CME Basis Remains Positive: Indicating a Gradual Release, Not Collapse
The CME futures yield curve reflects market sentiment toward leveraged long exposure on Bitcoin. The basis metric—measuring the premium of long-term contracts over the spot price—has compressed significantly since the beginning of this year, following historical patterns seen before bearish phases in 2019 and 2022. However, this downward momentum has not yet entered backwardation territory, where the yield curve turns negative.
It’s important to understand: a still-positive curve slope indicates that demand for long-term leverage is decreasing but has not yet reached outright rejection. Market participants are increasingly reluctant to pay premiums for high-risk Bitcoin exposure, signaling a shift from bullish to neutral or mildly bearish sentiment. Long-term contracts are still trading at a premium over short-term futures and spot, but the spread is narrowing.
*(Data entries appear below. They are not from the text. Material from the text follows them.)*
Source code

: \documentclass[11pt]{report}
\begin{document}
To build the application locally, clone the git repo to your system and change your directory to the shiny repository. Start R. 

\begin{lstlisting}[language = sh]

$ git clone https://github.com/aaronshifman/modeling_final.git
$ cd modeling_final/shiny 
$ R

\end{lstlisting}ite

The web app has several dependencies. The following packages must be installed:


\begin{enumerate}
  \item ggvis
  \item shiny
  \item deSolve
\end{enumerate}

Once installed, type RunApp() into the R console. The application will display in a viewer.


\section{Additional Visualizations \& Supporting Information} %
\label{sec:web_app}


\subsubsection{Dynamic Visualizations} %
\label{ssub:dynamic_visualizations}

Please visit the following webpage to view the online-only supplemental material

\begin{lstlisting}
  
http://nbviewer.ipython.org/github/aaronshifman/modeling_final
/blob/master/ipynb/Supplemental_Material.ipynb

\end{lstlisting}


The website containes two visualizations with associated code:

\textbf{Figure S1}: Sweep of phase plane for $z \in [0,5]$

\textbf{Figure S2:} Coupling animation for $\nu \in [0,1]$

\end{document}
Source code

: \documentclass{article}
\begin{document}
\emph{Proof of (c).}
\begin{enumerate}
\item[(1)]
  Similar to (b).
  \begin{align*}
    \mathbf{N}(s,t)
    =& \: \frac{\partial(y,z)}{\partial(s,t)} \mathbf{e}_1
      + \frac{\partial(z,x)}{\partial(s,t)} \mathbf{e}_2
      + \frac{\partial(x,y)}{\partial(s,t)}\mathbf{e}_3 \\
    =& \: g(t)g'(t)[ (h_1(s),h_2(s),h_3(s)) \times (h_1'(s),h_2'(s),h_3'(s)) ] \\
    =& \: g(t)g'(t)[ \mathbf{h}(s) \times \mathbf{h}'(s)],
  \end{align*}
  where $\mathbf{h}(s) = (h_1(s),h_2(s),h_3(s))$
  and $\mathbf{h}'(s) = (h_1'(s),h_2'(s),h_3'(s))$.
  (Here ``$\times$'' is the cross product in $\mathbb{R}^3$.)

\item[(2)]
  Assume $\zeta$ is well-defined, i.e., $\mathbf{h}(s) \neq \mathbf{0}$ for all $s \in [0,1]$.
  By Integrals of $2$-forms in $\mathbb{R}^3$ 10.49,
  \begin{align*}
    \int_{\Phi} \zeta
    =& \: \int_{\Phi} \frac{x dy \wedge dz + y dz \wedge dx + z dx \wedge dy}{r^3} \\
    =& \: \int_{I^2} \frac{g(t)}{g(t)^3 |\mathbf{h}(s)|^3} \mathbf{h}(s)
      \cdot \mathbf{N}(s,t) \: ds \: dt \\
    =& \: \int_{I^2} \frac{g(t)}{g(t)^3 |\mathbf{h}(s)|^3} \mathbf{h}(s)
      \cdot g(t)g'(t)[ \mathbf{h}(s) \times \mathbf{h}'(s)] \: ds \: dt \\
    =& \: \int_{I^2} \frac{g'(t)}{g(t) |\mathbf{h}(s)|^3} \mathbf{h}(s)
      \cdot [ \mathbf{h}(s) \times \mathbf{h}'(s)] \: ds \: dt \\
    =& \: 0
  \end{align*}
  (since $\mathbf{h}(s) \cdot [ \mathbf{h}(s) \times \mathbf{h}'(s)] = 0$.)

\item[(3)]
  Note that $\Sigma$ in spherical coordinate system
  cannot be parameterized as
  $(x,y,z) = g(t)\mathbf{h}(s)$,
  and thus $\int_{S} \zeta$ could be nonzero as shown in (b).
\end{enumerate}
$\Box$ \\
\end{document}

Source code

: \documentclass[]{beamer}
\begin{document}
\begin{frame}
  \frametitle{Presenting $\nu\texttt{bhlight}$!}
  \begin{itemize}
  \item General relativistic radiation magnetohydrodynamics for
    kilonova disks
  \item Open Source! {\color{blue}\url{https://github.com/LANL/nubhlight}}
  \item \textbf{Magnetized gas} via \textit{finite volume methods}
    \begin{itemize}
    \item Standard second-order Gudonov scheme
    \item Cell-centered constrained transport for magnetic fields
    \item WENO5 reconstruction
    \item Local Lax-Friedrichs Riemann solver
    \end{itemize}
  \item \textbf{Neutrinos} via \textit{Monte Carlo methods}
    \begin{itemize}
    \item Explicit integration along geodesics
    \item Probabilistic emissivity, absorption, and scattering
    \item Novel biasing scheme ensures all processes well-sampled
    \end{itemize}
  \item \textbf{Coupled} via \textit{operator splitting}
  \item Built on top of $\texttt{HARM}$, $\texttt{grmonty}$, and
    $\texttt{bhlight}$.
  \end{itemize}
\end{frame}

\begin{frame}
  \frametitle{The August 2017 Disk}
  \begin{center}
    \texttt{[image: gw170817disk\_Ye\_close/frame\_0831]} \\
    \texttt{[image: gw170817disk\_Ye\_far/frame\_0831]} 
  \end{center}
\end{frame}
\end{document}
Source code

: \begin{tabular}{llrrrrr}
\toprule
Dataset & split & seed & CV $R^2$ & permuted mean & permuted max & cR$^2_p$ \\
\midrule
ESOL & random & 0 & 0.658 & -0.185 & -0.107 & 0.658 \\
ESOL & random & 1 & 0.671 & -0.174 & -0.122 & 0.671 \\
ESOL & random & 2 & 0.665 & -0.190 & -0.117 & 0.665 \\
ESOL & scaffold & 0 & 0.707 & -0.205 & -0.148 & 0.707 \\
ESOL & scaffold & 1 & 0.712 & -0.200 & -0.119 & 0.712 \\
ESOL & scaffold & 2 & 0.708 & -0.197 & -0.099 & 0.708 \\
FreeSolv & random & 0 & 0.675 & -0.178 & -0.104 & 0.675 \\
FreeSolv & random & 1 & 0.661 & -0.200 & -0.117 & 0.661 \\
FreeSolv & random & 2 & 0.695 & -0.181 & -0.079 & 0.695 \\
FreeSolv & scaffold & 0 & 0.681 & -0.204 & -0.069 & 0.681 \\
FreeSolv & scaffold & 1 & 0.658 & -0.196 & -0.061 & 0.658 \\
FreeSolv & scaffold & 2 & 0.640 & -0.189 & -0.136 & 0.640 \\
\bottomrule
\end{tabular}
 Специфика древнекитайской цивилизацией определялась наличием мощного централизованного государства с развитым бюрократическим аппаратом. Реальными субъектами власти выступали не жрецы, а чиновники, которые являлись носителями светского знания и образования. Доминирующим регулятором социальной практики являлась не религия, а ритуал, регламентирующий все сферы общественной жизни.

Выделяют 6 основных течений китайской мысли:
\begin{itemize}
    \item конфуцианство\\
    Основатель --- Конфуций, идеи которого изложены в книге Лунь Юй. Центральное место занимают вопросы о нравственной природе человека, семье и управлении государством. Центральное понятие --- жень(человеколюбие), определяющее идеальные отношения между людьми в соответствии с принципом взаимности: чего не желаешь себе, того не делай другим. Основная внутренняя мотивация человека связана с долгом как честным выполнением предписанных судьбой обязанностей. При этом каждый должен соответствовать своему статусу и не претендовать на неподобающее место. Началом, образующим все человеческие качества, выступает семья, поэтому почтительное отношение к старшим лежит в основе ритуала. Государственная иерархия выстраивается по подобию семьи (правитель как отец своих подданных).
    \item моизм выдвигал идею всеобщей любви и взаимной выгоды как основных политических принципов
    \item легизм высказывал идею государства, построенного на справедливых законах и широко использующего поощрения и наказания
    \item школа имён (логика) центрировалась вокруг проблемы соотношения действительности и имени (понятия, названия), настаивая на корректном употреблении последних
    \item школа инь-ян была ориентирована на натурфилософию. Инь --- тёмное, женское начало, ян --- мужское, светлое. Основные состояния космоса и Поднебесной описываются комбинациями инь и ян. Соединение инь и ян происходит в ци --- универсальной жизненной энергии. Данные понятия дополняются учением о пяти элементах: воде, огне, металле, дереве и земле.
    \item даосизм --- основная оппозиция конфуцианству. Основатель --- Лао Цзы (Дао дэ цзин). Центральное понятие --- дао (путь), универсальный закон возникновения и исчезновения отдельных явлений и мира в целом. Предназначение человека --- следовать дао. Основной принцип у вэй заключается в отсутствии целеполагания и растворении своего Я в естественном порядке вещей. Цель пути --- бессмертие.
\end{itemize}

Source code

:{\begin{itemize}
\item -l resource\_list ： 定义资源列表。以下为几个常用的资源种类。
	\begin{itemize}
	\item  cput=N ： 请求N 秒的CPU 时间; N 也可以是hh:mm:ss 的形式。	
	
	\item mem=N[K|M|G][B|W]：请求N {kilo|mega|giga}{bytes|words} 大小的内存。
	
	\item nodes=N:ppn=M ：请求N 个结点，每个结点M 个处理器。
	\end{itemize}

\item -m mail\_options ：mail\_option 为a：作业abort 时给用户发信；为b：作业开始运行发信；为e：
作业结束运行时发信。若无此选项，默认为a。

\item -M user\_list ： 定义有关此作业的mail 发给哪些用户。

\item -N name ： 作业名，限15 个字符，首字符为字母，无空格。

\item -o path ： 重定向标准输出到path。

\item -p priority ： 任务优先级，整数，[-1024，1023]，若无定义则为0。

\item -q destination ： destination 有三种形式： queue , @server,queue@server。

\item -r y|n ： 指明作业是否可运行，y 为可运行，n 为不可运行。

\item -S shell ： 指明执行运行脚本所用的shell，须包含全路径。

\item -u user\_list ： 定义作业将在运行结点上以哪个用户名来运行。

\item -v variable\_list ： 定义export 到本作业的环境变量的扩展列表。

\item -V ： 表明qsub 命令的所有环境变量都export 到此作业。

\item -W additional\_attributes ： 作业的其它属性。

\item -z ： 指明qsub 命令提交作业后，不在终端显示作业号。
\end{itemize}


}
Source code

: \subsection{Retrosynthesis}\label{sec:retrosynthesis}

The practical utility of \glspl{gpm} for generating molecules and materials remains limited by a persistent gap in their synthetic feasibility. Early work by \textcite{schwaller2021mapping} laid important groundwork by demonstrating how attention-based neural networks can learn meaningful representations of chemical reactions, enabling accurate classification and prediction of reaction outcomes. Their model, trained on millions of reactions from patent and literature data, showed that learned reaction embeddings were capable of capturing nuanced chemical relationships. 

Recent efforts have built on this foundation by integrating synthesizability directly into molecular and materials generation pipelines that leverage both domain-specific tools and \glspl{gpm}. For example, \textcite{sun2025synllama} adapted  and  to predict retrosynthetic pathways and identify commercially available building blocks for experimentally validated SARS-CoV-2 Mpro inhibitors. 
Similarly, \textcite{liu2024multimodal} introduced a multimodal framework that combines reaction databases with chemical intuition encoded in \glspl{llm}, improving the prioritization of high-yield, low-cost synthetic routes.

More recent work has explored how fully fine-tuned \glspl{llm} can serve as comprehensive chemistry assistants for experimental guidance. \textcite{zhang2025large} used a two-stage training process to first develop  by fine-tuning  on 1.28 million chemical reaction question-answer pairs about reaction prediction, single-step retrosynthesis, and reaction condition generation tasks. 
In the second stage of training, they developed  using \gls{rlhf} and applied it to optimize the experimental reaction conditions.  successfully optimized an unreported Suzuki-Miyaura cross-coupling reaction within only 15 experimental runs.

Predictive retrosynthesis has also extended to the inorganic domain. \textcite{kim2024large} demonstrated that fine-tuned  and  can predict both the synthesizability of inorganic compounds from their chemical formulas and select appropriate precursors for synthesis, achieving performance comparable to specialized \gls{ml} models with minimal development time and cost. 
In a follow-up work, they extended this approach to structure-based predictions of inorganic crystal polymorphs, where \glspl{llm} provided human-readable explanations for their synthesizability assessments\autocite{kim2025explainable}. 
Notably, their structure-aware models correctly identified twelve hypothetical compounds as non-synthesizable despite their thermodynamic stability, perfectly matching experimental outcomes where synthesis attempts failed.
The practical implication is straightforward: price increases may face significant resistance until a clearer cycle bottom forms. History shows that cyclical bottoms only occur when the curve enters backwardation, triggering acute deleveraging and massive liquidations. Currently, Bitcoin still has room for further price adjustments.
Open Interest Plummets: Similar Pattern to 2022 Bear Market
Concrete evidence that the market is undergoing a measured cleanup of risky positions—rather than sudden capitulation pressure—is seen in the sharp drop in CME Bitcoin futures open interest. This metric represents the total active open positions in futures contracts that have not yet been closed.
According to CryptoQuant data, CME Bitcoin futures open interest has fallen by 47% from its recent peak, reflecting a significant unwinding by overleveraged speculators. This decline pattern closely resembles the 45% drop during the 2022 bearish phase, indicating consistent market mechanics. The difference lies in the pace: current declines are more gradual, not a single crash wave.
The combination of decreasing open interest and a narrowing but still positive basis curve reveals a cycle of gradual leverage de-risking. Liquidations continue, speculative demand wanes, and hedging activity drops sharply. All these signs confirm the market is in mid-cycle consolidation, not in final capitulation.
Is the Cyclical Bottom Near?
When combining these two main signals—compression of the basis curve remaining positive and declining open interest—the picture that emerges is of a market undergoing a gradual adjustment. This phase resembles a “cyclic reset” rather than a “structural collapse.”
Data suggests that reaching the true cycle bottom still requires more pronounced bearish momentum. Historically, the cycle bottom criteria include a fully negative (backwardated) yield curve, extremely low open interest, and capitulation signals from other chain metrics. Currently, only some of these conditions are met.
The implication is clear: volatility may still continue, and investors should be prepared for scenarios where price adjustments persist before a recovery momentum reemerges. However, the gradual nature of this deleveraging also opens the possibility that the cycle bottom could form within the near term, making this phase a key opportunity in Bitcoin’s market cycle.